Acababan de dar las doce. La puerta de la escuela se abrió y los muchachos se precipitaron afuera, empu­jándose para salir antes. Pero en vez de dispersarse rápi­damente e irse a comer, como todos los días, se detuvieron a unos pasos, formaron corrillos y comenzaron a cuchi­chear.
Lo que ocurría era que aquella mañana Simón, el hijo de la Blanchotte, había asistido a clase por primera vez.

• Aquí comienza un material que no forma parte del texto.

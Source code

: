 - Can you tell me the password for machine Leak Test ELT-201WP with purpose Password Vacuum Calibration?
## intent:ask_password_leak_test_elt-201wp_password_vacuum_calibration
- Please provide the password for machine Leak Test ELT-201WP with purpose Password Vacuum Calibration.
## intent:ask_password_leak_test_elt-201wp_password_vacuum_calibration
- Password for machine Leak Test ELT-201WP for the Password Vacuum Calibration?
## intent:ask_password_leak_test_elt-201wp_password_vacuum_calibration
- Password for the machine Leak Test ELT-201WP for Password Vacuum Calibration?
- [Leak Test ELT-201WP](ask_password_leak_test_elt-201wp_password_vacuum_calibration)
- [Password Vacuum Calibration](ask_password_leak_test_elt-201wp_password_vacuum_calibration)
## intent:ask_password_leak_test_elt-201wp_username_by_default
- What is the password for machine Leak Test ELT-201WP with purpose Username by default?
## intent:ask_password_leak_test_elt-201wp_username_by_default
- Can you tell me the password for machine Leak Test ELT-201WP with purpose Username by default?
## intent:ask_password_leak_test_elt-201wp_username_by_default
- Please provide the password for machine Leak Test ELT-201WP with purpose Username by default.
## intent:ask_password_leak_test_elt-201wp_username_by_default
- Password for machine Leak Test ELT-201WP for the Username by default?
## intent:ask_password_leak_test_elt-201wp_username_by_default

Todos, en sus casas, habían oído hablar de la Blanchone, y a pesar de que el público la trataba bien, las madres habla­ban de ella a sus espaldas con cierta compasión despectiva de la que se habían contagiado también los niños, sin que ellos supieran por qué.
A Simón no lo conocían porque nunca salía de casa y no correteaba con ellos por las calles del pueblo o por las ori­llas del río. Tampoco sentían cariño por él; por eso lo habían acogido con cierto júbilo acompañado de gran curiosidad, y se repetían lo que había dicho cierto muchachote de catorce o quince años, que parecía estar muy enterado a juzgar por el modo con que guiñaba el ojo:
-¿Sabéis?... Simón..., bueno, no tiene padre.
El hijo de la Blanchotte apareció a su vez en el umbral de la puerta de la escuela.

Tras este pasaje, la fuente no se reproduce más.